(Stored data)
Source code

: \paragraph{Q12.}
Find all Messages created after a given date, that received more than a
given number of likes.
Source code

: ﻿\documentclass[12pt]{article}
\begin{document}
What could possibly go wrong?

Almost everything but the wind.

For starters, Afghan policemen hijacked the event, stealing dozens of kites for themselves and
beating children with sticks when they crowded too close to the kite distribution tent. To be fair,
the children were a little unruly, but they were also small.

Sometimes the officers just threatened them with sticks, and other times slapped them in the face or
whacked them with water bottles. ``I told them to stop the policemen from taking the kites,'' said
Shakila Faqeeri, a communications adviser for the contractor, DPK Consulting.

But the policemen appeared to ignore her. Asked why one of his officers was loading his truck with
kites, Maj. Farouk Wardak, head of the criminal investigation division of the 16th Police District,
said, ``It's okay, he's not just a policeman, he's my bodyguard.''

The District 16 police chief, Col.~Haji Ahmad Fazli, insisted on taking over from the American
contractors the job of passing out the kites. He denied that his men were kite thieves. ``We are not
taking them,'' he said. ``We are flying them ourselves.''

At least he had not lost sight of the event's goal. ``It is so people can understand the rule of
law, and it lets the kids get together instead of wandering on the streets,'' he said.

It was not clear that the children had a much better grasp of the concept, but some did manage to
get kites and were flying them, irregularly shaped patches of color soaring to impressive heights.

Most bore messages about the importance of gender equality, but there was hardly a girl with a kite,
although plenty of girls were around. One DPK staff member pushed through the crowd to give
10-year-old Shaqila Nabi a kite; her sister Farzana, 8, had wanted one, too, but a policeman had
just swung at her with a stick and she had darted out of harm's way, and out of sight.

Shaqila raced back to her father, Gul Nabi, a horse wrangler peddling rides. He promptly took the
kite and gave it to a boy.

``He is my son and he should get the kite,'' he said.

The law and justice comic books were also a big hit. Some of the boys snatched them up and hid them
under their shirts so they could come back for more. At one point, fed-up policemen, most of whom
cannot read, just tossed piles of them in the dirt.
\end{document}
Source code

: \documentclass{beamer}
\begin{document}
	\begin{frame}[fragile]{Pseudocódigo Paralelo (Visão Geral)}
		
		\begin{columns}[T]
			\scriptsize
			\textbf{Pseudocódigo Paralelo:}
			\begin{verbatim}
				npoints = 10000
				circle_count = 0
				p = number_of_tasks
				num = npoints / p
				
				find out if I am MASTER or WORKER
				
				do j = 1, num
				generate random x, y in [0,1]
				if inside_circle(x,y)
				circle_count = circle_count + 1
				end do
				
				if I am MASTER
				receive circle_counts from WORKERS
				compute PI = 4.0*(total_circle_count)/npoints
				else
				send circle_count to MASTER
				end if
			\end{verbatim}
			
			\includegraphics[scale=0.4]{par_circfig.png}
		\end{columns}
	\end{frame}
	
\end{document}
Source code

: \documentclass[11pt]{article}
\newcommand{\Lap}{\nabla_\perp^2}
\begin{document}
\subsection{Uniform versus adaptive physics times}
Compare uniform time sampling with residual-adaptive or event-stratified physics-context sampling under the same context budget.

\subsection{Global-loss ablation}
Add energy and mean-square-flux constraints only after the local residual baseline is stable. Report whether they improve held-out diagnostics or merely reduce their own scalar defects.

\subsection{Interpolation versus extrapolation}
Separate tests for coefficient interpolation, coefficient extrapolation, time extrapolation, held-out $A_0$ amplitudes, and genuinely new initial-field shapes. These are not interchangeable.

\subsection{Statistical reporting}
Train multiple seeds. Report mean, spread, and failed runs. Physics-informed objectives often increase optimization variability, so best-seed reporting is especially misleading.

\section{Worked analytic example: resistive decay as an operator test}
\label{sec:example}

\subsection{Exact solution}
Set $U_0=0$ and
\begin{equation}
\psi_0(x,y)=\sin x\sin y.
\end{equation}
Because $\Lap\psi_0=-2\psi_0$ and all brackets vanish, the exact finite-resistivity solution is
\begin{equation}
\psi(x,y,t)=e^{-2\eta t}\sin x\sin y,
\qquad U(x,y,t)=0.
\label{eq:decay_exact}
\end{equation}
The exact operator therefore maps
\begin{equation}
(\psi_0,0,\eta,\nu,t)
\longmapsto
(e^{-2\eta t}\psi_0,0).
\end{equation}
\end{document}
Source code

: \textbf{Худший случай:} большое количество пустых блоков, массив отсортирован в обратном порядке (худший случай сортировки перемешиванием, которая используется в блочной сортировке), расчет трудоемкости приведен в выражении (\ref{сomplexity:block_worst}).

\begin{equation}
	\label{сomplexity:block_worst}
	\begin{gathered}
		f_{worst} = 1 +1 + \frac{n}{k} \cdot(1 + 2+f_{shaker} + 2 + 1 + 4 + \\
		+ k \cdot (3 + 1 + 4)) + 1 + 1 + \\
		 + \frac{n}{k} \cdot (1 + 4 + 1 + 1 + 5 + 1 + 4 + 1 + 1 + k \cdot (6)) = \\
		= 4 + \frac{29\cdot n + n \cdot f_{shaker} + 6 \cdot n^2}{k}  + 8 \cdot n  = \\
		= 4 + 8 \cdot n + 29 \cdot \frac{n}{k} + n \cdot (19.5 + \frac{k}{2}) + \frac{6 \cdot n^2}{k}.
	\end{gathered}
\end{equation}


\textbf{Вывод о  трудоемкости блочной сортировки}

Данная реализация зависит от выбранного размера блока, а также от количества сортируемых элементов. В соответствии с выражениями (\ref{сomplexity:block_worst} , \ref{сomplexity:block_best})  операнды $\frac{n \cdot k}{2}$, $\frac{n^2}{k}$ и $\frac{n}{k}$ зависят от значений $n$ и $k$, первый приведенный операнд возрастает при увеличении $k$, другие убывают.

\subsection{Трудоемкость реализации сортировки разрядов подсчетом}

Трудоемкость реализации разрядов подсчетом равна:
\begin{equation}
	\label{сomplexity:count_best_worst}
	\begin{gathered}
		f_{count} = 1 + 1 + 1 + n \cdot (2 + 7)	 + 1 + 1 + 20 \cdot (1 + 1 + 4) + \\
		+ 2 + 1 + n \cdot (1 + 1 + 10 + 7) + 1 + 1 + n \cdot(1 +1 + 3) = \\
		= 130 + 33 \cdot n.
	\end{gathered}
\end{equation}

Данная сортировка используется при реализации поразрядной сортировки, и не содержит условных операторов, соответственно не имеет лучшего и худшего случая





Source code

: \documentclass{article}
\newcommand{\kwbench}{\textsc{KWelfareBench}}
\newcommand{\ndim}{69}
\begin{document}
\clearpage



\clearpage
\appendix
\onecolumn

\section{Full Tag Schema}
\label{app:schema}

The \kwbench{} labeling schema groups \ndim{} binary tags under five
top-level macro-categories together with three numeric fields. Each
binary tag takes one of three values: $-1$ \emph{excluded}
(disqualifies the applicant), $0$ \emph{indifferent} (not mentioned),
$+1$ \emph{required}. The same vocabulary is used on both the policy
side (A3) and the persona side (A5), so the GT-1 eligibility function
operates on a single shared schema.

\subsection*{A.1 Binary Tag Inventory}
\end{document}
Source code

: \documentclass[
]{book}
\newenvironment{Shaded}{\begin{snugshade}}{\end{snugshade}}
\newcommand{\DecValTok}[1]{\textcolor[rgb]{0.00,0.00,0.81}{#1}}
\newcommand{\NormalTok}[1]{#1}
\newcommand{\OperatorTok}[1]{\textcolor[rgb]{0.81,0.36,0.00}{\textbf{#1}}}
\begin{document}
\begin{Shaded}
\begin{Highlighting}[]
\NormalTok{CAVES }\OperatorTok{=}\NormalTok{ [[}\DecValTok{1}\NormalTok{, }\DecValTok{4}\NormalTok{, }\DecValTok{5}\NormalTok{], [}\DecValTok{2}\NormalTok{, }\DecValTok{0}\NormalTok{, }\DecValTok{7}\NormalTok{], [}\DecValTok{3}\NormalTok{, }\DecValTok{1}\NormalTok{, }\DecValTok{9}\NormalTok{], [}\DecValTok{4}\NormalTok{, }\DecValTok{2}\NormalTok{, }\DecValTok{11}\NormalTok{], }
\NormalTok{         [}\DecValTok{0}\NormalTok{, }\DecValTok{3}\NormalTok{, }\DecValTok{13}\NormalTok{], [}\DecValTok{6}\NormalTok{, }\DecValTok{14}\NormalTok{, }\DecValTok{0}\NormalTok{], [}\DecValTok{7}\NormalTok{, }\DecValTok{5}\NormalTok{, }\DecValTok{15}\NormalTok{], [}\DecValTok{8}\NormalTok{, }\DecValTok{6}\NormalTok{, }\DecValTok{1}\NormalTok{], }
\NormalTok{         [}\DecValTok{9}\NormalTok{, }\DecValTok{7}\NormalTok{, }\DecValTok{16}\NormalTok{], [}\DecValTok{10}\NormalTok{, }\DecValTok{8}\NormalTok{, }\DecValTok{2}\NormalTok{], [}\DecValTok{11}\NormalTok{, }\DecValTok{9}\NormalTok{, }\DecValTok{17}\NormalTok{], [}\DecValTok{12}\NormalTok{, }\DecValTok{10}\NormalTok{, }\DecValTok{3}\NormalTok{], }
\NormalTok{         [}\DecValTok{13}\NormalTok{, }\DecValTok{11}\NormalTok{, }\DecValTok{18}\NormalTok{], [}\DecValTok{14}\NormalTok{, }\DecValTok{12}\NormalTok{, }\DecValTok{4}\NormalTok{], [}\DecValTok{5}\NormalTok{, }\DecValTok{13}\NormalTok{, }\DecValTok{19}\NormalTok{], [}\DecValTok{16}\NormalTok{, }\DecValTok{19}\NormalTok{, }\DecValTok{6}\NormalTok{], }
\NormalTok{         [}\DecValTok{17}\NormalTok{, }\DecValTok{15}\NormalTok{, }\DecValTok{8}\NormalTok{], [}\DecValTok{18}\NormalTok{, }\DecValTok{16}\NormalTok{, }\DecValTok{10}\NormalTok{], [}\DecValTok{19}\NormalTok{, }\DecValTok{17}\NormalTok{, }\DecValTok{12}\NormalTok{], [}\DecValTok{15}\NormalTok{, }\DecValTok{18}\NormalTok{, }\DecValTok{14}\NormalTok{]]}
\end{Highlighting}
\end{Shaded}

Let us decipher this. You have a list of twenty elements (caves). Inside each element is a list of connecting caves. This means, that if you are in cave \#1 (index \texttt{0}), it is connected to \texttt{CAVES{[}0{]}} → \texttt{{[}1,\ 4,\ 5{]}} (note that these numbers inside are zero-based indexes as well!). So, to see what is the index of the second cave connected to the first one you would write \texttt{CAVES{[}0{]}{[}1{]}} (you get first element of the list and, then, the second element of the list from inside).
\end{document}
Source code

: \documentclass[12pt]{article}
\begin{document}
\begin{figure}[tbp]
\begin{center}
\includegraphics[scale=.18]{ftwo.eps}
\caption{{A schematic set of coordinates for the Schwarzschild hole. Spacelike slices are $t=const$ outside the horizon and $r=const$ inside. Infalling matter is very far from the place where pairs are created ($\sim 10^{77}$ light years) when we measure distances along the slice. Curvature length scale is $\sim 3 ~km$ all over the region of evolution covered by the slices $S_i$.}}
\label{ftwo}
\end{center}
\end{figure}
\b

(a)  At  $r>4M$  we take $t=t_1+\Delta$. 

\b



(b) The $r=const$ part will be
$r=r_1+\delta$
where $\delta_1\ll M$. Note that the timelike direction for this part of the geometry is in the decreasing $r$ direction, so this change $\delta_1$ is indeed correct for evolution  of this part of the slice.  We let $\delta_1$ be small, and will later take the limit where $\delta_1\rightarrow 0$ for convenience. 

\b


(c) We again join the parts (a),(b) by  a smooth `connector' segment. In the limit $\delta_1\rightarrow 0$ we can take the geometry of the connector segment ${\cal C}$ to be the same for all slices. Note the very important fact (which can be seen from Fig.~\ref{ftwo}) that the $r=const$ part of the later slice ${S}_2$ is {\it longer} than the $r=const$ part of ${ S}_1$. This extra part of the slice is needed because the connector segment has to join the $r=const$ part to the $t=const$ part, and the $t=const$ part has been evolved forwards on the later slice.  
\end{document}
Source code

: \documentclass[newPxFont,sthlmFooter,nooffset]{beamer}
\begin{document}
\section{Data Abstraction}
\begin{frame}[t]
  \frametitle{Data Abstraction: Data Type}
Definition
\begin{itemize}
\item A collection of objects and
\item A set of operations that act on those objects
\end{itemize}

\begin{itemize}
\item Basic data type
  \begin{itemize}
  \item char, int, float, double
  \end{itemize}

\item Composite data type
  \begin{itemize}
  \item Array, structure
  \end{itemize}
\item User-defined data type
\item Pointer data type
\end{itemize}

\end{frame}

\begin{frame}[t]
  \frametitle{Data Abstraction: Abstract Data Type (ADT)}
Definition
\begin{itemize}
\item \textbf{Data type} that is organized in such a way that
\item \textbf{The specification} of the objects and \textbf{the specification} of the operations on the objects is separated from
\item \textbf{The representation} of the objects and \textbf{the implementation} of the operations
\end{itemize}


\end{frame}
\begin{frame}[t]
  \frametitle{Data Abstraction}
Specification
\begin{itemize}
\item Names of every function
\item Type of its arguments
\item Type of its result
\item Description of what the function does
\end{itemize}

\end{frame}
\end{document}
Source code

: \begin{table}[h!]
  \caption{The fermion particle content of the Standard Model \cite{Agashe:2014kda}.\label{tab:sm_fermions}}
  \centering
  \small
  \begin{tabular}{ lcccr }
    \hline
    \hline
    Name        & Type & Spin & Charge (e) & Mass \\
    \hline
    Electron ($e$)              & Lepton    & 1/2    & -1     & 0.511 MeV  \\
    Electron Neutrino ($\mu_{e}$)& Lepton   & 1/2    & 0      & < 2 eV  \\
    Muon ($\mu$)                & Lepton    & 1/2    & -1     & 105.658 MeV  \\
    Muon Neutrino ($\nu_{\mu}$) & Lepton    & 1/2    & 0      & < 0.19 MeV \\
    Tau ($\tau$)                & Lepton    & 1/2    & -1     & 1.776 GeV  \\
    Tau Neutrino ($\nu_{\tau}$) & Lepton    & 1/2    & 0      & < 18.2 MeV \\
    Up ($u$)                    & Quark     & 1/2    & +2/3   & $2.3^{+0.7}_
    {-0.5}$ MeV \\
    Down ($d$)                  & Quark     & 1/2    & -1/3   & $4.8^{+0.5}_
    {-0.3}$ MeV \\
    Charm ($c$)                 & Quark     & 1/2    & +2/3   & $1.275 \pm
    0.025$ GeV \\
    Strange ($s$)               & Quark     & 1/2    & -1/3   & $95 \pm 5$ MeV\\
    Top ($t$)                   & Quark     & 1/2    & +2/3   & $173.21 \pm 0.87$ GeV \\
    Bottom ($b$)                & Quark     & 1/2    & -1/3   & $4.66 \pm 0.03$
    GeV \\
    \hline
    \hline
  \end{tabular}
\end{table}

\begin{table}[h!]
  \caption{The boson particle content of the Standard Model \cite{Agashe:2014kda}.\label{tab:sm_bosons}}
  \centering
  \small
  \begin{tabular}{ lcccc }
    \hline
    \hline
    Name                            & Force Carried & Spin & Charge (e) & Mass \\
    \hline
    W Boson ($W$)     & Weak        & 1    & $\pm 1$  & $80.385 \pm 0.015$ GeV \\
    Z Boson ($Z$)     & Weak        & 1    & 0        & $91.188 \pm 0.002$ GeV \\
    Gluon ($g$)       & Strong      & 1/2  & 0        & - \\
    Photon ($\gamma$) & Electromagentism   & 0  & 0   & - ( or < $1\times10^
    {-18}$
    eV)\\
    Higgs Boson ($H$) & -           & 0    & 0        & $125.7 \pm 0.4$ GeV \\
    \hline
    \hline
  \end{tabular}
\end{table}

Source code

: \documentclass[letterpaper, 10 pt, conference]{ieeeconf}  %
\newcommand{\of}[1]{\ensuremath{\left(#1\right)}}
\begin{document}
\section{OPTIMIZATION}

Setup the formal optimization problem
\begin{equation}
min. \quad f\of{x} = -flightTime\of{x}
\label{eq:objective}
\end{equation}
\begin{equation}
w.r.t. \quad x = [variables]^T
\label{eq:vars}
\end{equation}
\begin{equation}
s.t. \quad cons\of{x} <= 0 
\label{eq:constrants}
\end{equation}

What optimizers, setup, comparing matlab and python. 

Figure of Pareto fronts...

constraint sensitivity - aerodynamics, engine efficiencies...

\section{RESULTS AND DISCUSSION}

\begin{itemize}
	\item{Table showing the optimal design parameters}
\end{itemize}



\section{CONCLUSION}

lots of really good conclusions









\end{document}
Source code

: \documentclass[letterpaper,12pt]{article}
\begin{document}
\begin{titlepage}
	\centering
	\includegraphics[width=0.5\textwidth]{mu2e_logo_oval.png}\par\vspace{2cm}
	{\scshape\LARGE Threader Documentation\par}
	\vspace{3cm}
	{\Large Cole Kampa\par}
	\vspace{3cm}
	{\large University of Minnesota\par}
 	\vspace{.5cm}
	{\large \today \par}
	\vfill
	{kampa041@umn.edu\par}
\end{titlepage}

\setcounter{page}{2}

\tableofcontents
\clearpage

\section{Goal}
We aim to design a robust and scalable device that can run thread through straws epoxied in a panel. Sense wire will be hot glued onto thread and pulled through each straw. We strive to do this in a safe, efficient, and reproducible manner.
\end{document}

# DIRECTIONS
Please filter the entries above down to the lines holding "frac" and copy them.

# TASK SOLUTION
		f_{worst} = 1 +1 + \frac{n}{k} \cdot(1 + 2+f_{shaker} + 2 + 1 + 4 + \\
		 + \frac{n}{k} \cdot (1 + 4 + 1 + 1 + 5 + 1 + 4 + 1 + 1 + k \cdot (6)) = \\
		= 4 + \frac{29\cdot n + n \cdot f_{shaker} + 6 \cdot n^2}{k}  + 8 \cdot n  = \\
		= 4 + 8 \cdot n + 29 \cdot \frac{n}{k} + n \cdot (19.5 + \frac{k}{2}) + \frac{6 \cdot n^2}{k}.
Данная реализация зависит от выбранного размера блока, а также от количества сортируемых элементов. В соответствии с выражениями (\ref{сomplexity:block_worst} , \ref{сomplexity:block_best})  операнды $\frac{n \cdot k}{2}$, $\frac{n^2}{k}$ и $\frac{n}{k}$ зависят от значений $n$ и $k$, первый приведенный операнд возрастает при увеличении $k$, другие убывают.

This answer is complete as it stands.